George David Challis (9 February 1891 – 15 July 1916) was an Australian rules footballer who played for Carlton in the Victorian Football League (VFL) during the early 1910s.

Family
The son of Michael Charles Challis (1865–1928), and Margaret Challis (1868–1943), née McGregor, George David Challis was born at Cleveland in the Northern Midlands of Tasmania on 9 February 1891.

He is the great-great-uncle of Levi Casboult.

Education
He attended Launceston Church Grammar School.

Football
Challis was a Tasmanian and started his career at Launceston, where he was a premiership player in 1909 and regular NTFA representative at the State Championships. He also represented Tasmania at the 1911 Adelaide Carnival, participating in their famous win over Western Australia. During this time he played mainly as a half forward or rover but when he was lured to Carlton in 1912 he soon established himself as a wingman. It was in that position that he starred in Carlton's 1915 premiership team.
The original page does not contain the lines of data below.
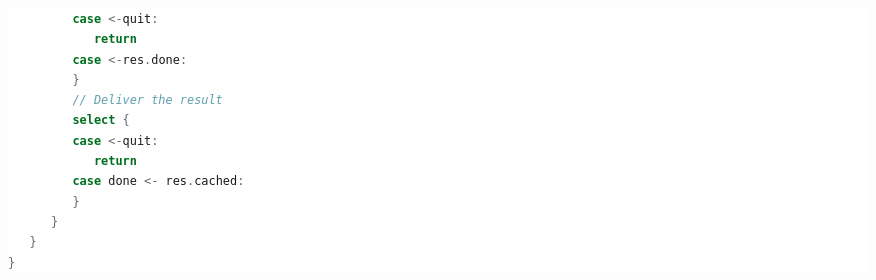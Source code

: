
 ```go
         case <-quit:
            return
         case <-res.done:
         }
         // Deliver the result
         select {
         case <-quit:
            return
         case done <- res.cached:
         }
      }
   }
}
```
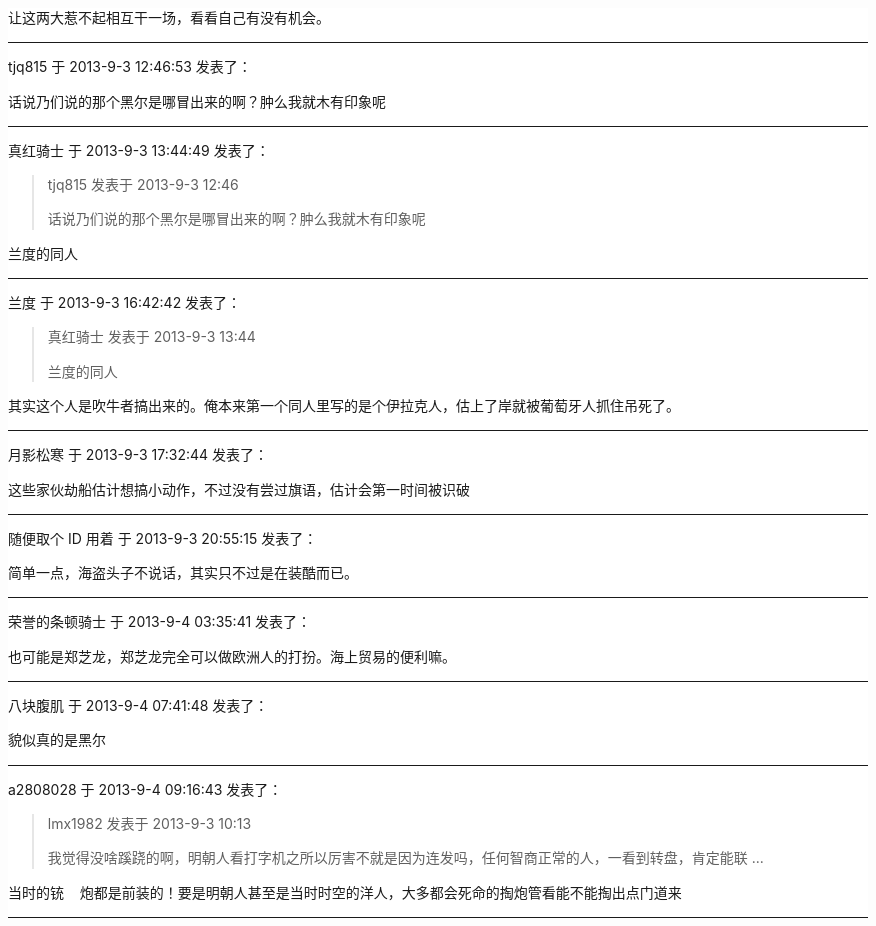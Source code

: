 让这两大惹不起相互干一场，看看自己有没有机会。

---

tjq815 于 2013-9-3 12:46:53 发表了：

话说乃们说的那个黑尔是哪冒出来的啊？肿么我就木有印象呢

---

真红骑士 于 2013-9-3 13:44:49 发表了：

> tjq815 发表于 2013-9-3 12:46
>
> 话说乃们说的那个黑尔是哪冒出来的啊？肿么我就木有印象呢

兰度的同人

---

兰度 于 2013-9-3 16:42:42 发表了：

> 真红骑士 发表于 2013-9-3 13:44
>
> 兰度的同人

其实这个人是吹牛者搞出来的。俺本来第一个同人里写的是个伊拉克人，估上了岸就被葡萄牙人抓住吊死了。

---

月影松寒 于 2013-9-3 17:32:44 发表了：

这些家伙劫船估计想搞小动作，不过没有尝过旗语，估计会第一时间被识破

---

随便取个 ID 用着 于 2013-9-3 20:55:15 发表了：

简单一点，海盗头子不说话，其实只不过是在装酷而已。

---

荣誉的条顿骑士 于 2013-9-4 03:35:41 发表了：

也可能是郑芝龙，郑芝龙完全可以做欧洲人的打扮。海上贸易的便利嘛。

---

八块腹肌 于 2013-9-4 07:41:48 发表了：

貌似真的是黑尔

---

a2808028 于 2013-9-4 09:16:43 发表了：

> lmx1982 发表于 2013-9-3 10:13
>
> 我觉得没啥蹊跷的啊，明朝人看打字机之所以厉害不就是因为连发吗，任何智商正常的人，一看到转盘，肯定能联 ...

当时的铳    炮都是前装的！要是明朝人甚至是当时时空的洋人，大多都会死命的掏炮管看能不能掏出点门道来

---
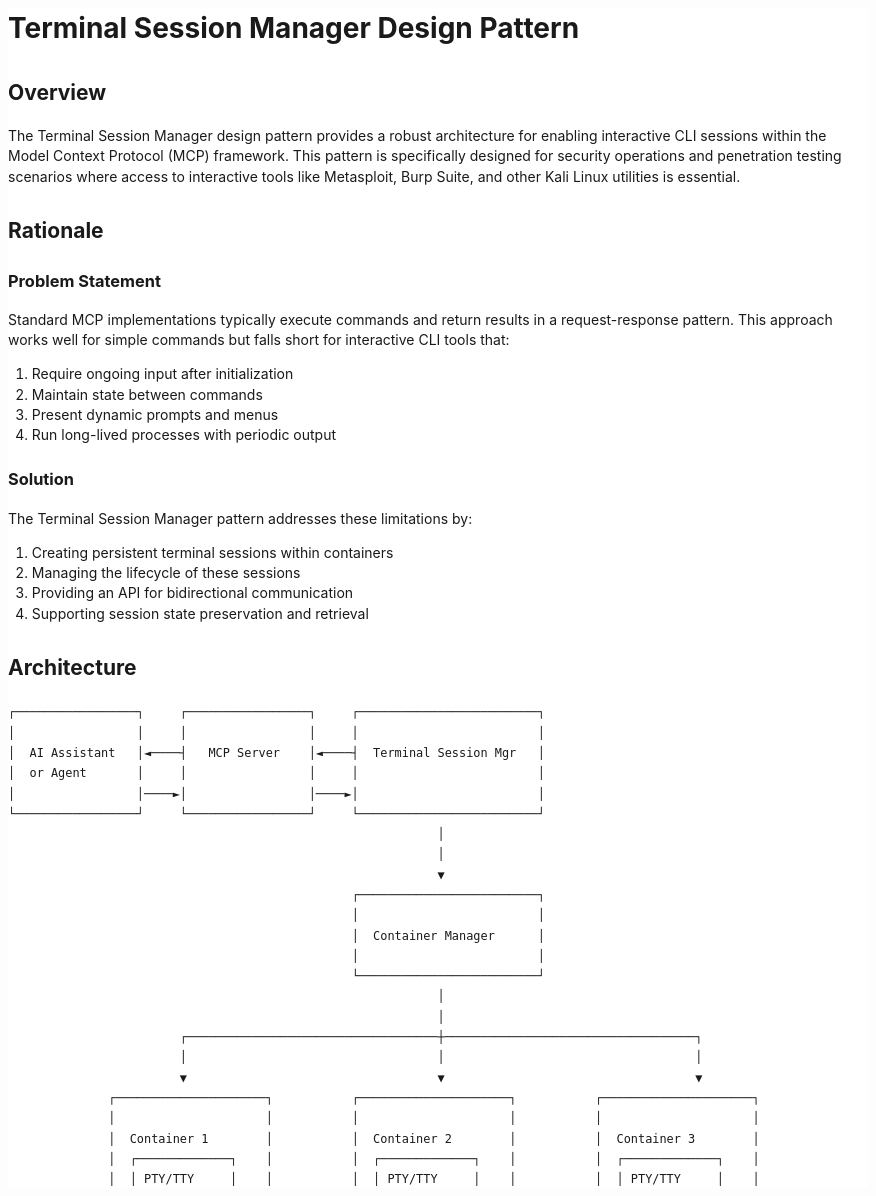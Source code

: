 # Terminal Session Manager Design Pattern

## Overview

The Terminal Session Manager design pattern provides a robust architecture for enabling interactive CLI sessions within the Model Context Protocol (MCP) framework. This pattern is specifically designed for security operations and penetration testing scenarios where access to interactive tools like Metasploit, Burp Suite, and other Kali Linux utilities is essential.

## Rationale

### Problem Statement

Standard MCP implementations typically execute commands and return results in a request-response pattern. This approach works well for simple commands but falls short for interactive CLI tools that:

1. Require ongoing input after initialization
2. Maintain state between commands
3. Present dynamic prompts and menus
4. Run long-lived processes with periodic output

### Solution

The Terminal Session Manager pattern addresses these limitations by:

1. Creating persistent terminal sessions within containers
2. Managing the lifecycle of these sessions
3. Providing an API for bidirectional communication
4. Supporting session state preservation and retrieval

## Architecture

```
┌─────────────────┐     ┌─────────────────┐     ┌─────────────────────────┐
│                 │     │                 │     │                         │
│  AI Assistant   │◄────┤   MCP Server    │◄────┤  Terminal Session Mgr   │
│  or Agent       │     │                 │     │                         │
│                 │────►│                 │────►│                         │
└─────────────────┘     └─────────────────┘     └─────────────────────────┘
                                                            │
                                                            │
                                                            ▼
                                                ┌─────────────────────────┐
                                                │                         │
                                                │  Container Manager      │
                                                │                         │
                                                └─────────────────────────┘
                                                            │
                                                            │
                        ┌───────────────────────────────────┼───────────────────────────────────┐
                        │                                   │                                   │
                        ▼                                   ▼                                   ▼
              ┌─────────────────────┐           ┌─────────────────────┐           ┌─────────────────────┐
              │                     │           │                     │           │                     │
              │  Container 1        │           │  Container 2        │           │  Container 3        │
              │  ┌─────────────┐    │           │  ┌─────────────┐    │           │  ┌─────────────┐    │
              │  │ PTY/TTY     │    │           │  │ PTY/TTY     │    │           │  │ PTY/TTY     │    │
```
He almost missed out on the chance to win a premiership as he had attempted to join the army at the beginning of the season, only to be refused because his toes overlapped.

Hall of Fame
The Tasmanian Football Hall of Fame was established in 2005; and among all of those who had played football in Tasmania over more than a century, Challis was one of the 130 former players chosen to be in the initial list of inductees.

Military service
A teacher by profession, and a committed Esperantist, he was eventually signed up and served with the 58th Infantry Battalion on the Western Front.

Death
Challis, by then a Sergeant, was killed in action, on 15 July 1916, when a heavy-calibre German artillery shell dropped into his trench in Armentières, France.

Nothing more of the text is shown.